Eine alte Indianerweisheit, welche aktuell auf vielen Seiten im Netz kursiert:
Am Abend erzählte ein alter Indianer seinem Enkel: „Höre gut zu, mein Sohn! In unseren Herzen gibt es einen Kampf zwischen zwei Wölfen.
Der eine Wolf ist böse. Seine Waffen sind Angst, Ärger, Neid, Eifersucht, Sorgen, Gier, Arroganz, Selbstmitleid, Lügen, Überheblichkeit, Egoismus und Missgunst.
Der andere Wolf ist gut. Seine Waffen sind die guten Dinge, wie z. B. Liebe, Freude, Frieden, Hoffnung, Gelassenheit, Güte, Mitgefühl, Großzügigkeit, Dankbarkeit, Vertrauen und Wahrheit.

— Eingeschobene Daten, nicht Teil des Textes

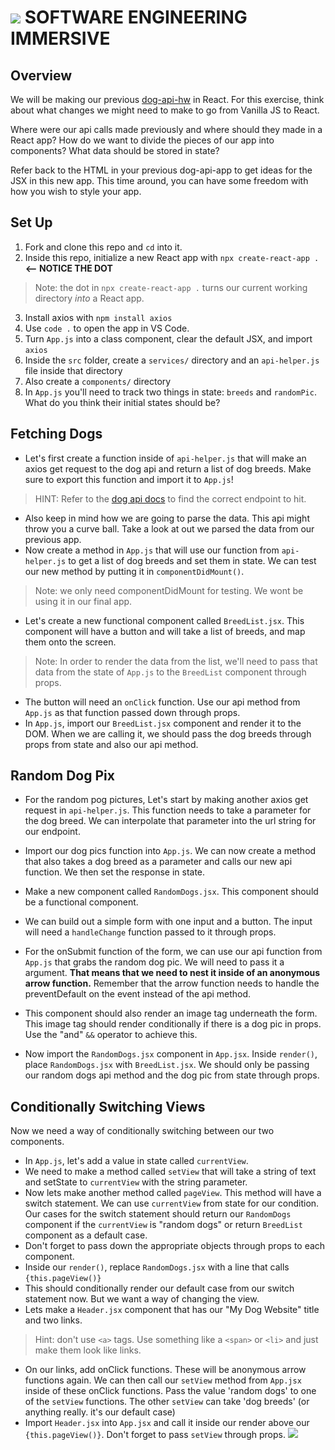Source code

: # ![](https://ga-dash.s3.amazonaws.com/production/assets/logo-9f88ae6c9c3871690e33280fcf557f33.png)  SOFTWARE ENGINEERING IMMERSIVE

## Overview

We will be making our previous [dog-api-hw](https://git.generalassemb.ly/sei-nyc-pandas/dog-api-hw) in React. For this exercise, think about what changes we might need to make to go from Vanilla JS to React. 

Where were our api calls made previously and where should they made in a React app? 
How do we want to divide the pieces of our app into components? 
What data should be stored in state?

Refer back to the HTML in your previous dog-api-app to get ideas for the JSX in this new app. This time around, you can have some freedom with how you wish to style your app.

## Set Up

1. Fork and clone this repo and `cd` into it.
2. Inside this repo, initialize a new React app with `npx create-react-app .` **<-- NOTICE THE DOT**
>Note: the dot in `npx create-react-app .` turns our current working directory *into* a React app.
3. Install axios with `npm install axios`
4. Use `code .` to open the app in VS Code. 
5. Turn `App.js` into a class component, clear the default JSX, and import `axios`
6. Inside the `src` folder, create a `services/` directory and an `api-helper.js` file inside that directory
7. Also create a `components/` directory
8. In `App.js` you'll need to track two things in state: `breeds` and `randomPic`. What do you think their initial states should be?

## Fetching Dogs

- Let's first create a function inside of `api-helper.js` that will make an axios get request to the dog api and return a list of dog breeds. Make sure to export this function and import it to `App.js`!
>HINT: Refer to the [dog api docs](https://dog.ceo/dog-api/) to find the correct endpoint to hit.
- Also keep in mind how we are going to parse the data. This api might throw you a curve ball. Take a look at out we parsed the data from our previous app.
- Now create a method in `App.js` that will use our function from `api-helper.js` to get a list of dog breeds and set them in state. We can test our new method by putting it in `componentDidMount()`. 
>Note: we only need componentDidMount for testing. We wont be using it in our final app.

- Let's create a new functional component called `BreedList.jsx`. This component will have a button and will take a list of breeds, and map them onto the screen.
>Note: In order to render the data from the list, we'll need to pass that data from the state of `App.js` to the `BreedList` component through props.
- The button will need an `onClick` function. Use our api method from `App.js` as that function passed down through props.
- In `App.js`, import our `BreedList.jsx` component and render it to the DOM. When we are calling it, we should pass the dog breeds through props from state and also our api method.

## Random Dog Pix

- For the random pog pictures, Let's start by making another axios get request in `api-helper.js`. This function needs to take a parameter for the dog breed. We can interpolate that parameter into the url string for our endpoint.
- Import our dog pics function into `App.js`. We can now create a method that also takes a dog breed as a parameter and calls our new api function. We then set the response in state.

- Make a new component called `RandomDogs.jsx`. This component should be a functional component.
- We can build out a simple form with one input and a button. The input will need a `handleChange` function passed to it through props.

- For the onSubmit function of the form, we can use our api function from `App.js` that grabs the random dog pic. We will need to pass it a argument. **That means that we need to nest it inside of an anonymous arrow function.** Remember that the arrow function needs to handle the preventDefault on the event instead of the api method.
- This component should also render an image tag underneath the form. This image tag should render conditionally if there is a dog pic in props. Use the "and" `&&` operator to achieve this.
- Now import the `RandomDogs.jsx` component in `App.jsx`. Inside `render()`, place `RandomDogs.jsx` with `BreedList.jsx`. We should only be passing our random dogs api method and the dog pic from state through props.

## Conditionally Switching Views

Now we need a way of conditionally switching between our two components. 

- In `App.js`, let's add a value in state called `currentView`.
- We need to make a method called `setView` that will take a string of text and setState to `currentView` with the string parameter.
- Now lets make another method called `pageView`. This method will have a switch statement. We can use `currentView` from state for our condition. Our cases for the switch statement should return our `RandomDogs` component if the `currentView` is "random dogs" or return `BreedList` component as a default case.
- Don't forget to pass down the appropriate objects through props to each component.
- Inside our `render()`, replace `RandomDogs.jsx` with a line that calls `{this.pageView()}`
- This should conditionally render our default case from our switch statement now. But we want a way of changing the view.
- Lets make a `Header.jsx` component that has our "My Dog Website" title and two links. 
>Hint: don't use `<a>` tags. Use something like a `<span>` or `<li>` and just make them look like links.
- On our links, add onClick functions. These will be anonymous arrow functions again. We can then call our `setView` method from `App.jsx` inside of these onClick functions. Pass the value 'random dogs' to one of the `setView` functions. The other `setView` can take 'dog breeds' (or anything really. it's our default case)
- Import `Header.jsx` into `App.jsx` and call it inside our render above our `{this.pageView()}`. Don't forget to pass `setView` through props. 
![](https://media3.giphy.com/media/Yx5ns1mSPBle0/giphy.gif)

Der Sohn überlegte lange und fragte seinen Vater: „Welcher Wolf wird gewinnen?“
Der Vater gab zur Antwort: „Der, den Du fütterst.“
Wie kommt es zu den zwei Wölfen, die uns lebenslang begleiten? Jahrhunderte meinte man, der Mensch sei von Natur aus schlecht. Als ich der Herr der Fliegen von William Golding las, war ich erschüttert und gleichsam wusste ein Teil in mir, dass es nicht die Wahrheit sein konnte. Henry David Thoreau war in der Neuzeit einer der Ersten, der dieses Weltbild öffentlich infrage stellte. Nach seinem Vorbild schufen Ghandi und Luther King den gewaltfreien Widerstand [8]. Auch gemäß der aktuellen Annahme, dass wir Menschen im Grunde gut sind, wie es Rutger Bregmann im gleichnamigen Buch beschreibt, sollte es eigentlich nur einen Wolf geben – und zwar den guten.

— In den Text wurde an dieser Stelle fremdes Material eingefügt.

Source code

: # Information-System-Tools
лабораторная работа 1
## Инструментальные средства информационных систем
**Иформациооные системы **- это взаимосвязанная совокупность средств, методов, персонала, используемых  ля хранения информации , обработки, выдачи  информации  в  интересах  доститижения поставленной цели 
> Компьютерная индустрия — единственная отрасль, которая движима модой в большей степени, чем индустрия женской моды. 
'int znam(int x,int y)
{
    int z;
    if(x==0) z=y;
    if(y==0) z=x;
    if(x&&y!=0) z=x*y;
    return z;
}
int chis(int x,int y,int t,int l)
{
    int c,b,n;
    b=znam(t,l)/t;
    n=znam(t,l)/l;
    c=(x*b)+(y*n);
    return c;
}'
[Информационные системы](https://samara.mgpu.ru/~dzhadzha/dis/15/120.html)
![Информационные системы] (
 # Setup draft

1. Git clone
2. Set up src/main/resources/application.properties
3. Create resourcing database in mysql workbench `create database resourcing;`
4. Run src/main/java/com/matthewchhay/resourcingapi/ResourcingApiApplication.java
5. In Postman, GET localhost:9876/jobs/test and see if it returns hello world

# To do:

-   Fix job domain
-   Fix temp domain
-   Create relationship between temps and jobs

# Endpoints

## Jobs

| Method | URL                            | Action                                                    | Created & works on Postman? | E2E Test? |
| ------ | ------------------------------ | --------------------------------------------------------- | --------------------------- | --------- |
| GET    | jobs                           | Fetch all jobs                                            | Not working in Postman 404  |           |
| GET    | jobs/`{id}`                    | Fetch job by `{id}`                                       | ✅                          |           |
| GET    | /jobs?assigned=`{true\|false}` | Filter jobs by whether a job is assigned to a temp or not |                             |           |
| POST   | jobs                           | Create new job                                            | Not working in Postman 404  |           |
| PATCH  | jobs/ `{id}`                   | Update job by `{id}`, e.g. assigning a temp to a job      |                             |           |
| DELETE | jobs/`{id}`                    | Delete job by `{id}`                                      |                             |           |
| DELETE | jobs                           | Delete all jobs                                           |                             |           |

Ob gut oder böse, darauf kommt es mir in der Indianerweisheit nicht an. Im Allgemeinen betrachte ich die Dinge eher danach, ob sie uns dienlich sind oder nicht. Als Oberbegriffe für die unterschiedlichen Emotionen der Wölfe sehe ich zwei gegensätzliche Dinge, worum sich unser gesamtes Leben dreht. Tief im Kern des guten Wolfes steckt eine einzige Botschaft: Liebe. Und der andere Wolf? Man könnte meinen, dieser sei Hass. Denn ist nicht Hass das Gegenteil von Liebe? So sagt es zumindest der Volksmund. Nach Literatur von Neale Donald Walsh, ist Hass jedoch eine Folge von Angst. Angst – die Abwesenheit von Liebe oder als Folge dessen.

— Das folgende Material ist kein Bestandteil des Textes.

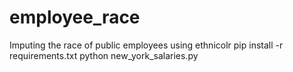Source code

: # employee_race
Imputing the race of public employees using ethnicolr
pip install -r requirements.txt
python new_york_salaries.py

Beispiel zu den Folgen der Angst: Meine Nachbarn, die Klingelhöfers, haben aus ihrer Terrasse einen Wintergarten gebaut. Und dort, wo früher der Sandkasten war, haben sie jetzt einen Swimmingpool mit Gegenstromanlage installiert. Ich habe das nicht, und kann es mir auch nicht leisten. Deswegen habe ich Angst, dass ich nicht mehr meinen Status und Ansehen bei den anderen Nachbarn bekomme. Ich beneide die Klingelhöfers. Ach was: Ich hasse sie! Sie sind schuld, dass ich unglücklich bin. Ab heute rede ich nicht mehr mit ihnen, wenn überhaupt, dann nur noch über sie.
Die Klingelhöfers im letzten Absatz sind frei erfunden. Jedoch könnte die Geschichte so ähnlich real ablaufen. Handeln als Reaktion auf Neid. Ich spüre den Neid bei mir und bei Menschen in meinem Umfeld. So lange ich ihm einen Namen geben kann, fühle ich mich bewusst und kann gegensteuern. (Übrigens gehe ich heute Abend auf die Poolparty bei den Klingelhöfers. Willst Du mit?)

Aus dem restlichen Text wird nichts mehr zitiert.